> [Exercise brief]:
Please find all lines in the data that hold the string "menuArrows" and copy them.

*** Input records ***

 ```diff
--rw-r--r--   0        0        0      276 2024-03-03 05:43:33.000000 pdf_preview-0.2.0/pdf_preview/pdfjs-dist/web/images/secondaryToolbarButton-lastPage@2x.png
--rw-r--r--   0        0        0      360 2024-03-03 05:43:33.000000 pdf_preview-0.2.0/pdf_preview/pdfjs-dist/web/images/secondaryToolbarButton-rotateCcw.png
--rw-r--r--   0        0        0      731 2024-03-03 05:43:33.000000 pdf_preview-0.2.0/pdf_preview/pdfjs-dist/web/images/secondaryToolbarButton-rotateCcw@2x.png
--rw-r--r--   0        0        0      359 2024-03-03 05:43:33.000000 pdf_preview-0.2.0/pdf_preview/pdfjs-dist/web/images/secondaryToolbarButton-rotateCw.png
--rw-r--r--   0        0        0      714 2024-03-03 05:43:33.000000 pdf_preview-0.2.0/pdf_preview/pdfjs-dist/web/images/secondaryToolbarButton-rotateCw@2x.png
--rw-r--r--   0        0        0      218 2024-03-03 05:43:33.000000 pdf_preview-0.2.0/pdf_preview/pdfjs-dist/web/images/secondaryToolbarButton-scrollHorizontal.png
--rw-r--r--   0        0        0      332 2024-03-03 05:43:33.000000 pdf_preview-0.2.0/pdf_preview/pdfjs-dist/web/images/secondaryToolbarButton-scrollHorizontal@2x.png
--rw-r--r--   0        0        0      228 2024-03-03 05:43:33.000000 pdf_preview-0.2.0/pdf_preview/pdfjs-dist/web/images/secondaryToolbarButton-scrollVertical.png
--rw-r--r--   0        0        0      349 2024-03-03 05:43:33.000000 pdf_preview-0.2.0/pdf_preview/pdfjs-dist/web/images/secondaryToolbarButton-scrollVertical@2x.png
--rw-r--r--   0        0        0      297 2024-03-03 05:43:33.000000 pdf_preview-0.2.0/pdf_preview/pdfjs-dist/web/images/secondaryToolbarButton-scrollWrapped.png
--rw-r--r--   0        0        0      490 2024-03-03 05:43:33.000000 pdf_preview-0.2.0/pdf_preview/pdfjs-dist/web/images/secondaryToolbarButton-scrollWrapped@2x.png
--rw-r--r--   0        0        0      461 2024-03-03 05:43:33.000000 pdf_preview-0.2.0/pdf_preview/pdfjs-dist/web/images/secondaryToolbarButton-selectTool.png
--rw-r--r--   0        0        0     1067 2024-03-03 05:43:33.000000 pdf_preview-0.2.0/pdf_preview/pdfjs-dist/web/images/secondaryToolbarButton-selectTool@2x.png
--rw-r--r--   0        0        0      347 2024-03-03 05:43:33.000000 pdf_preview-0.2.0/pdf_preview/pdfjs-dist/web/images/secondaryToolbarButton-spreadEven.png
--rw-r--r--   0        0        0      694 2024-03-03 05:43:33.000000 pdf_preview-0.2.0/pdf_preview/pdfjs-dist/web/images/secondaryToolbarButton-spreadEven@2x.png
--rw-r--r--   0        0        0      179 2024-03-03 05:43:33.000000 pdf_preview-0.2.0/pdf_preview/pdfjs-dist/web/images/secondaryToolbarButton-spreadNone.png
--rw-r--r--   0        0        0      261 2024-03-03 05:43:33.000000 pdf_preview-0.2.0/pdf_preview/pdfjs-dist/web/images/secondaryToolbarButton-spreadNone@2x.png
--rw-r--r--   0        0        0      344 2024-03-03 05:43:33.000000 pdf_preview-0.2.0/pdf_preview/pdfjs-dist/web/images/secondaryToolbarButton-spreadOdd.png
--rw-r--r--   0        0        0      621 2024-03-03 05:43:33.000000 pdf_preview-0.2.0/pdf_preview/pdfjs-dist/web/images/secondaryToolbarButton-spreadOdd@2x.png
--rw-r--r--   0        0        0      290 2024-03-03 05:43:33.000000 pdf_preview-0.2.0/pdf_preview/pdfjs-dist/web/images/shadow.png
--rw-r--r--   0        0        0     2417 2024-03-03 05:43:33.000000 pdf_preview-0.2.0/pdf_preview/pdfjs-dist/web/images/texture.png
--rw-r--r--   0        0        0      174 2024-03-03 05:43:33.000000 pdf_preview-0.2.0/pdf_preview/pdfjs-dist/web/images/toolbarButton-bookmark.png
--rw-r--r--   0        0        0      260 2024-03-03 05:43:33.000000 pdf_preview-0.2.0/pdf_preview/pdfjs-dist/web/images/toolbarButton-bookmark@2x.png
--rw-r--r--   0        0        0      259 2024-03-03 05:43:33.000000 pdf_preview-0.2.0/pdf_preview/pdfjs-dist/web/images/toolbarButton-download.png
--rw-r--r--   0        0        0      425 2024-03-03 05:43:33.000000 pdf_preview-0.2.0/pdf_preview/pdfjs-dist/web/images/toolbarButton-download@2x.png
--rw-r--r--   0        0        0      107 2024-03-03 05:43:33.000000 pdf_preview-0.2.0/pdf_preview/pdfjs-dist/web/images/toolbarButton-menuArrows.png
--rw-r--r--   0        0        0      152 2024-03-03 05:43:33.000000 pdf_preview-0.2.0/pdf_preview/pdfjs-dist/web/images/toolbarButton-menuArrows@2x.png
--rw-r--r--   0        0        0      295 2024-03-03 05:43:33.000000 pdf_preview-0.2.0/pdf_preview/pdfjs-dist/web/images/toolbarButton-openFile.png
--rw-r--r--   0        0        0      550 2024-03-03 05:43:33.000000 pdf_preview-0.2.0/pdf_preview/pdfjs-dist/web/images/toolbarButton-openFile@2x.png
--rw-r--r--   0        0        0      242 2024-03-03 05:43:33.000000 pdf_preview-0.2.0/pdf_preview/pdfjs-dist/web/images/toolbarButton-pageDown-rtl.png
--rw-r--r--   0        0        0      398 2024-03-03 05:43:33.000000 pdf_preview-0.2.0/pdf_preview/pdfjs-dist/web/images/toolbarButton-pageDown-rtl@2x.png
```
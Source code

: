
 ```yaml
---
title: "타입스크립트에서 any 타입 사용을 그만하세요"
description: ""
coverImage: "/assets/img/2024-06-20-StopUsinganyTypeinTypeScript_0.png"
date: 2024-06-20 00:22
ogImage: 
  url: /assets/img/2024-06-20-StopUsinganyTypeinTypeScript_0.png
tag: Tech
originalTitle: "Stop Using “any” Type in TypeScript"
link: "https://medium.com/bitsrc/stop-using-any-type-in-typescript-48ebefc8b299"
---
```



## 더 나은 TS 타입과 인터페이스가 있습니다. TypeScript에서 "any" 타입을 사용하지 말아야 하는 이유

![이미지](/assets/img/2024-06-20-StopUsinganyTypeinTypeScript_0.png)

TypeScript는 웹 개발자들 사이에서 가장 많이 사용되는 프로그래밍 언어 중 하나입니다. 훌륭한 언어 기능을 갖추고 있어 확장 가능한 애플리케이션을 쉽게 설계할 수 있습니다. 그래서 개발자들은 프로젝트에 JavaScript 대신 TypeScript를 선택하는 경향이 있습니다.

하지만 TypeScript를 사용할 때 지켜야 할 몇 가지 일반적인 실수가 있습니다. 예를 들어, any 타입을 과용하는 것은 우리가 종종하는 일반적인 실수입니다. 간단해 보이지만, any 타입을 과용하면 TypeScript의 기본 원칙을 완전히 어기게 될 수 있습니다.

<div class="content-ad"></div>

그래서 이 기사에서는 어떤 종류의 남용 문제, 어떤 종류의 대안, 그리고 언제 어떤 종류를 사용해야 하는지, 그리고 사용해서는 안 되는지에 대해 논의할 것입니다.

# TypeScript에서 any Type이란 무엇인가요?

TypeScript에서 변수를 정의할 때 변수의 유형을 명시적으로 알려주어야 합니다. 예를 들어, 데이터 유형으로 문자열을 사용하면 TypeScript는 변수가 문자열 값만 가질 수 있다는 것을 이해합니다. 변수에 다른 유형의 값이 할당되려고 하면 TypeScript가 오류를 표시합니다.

*** End of Input records ***

> [Written response]:
--rw-r--r--   0        0        0      107 2024-03-03 05:43:33.000000 pdf_preview-0.2.0/pdf_preview/pdfjs-dist/web/images/toolbarButton-menuArrows.png
--rw-r--r--   0        0        0      152 2024-03-03 05:43:33.000000 pdf_preview-0.2.0/pdf_preview/pdfjs-dist/web/images/toolbarButton-menuArrows@2x.png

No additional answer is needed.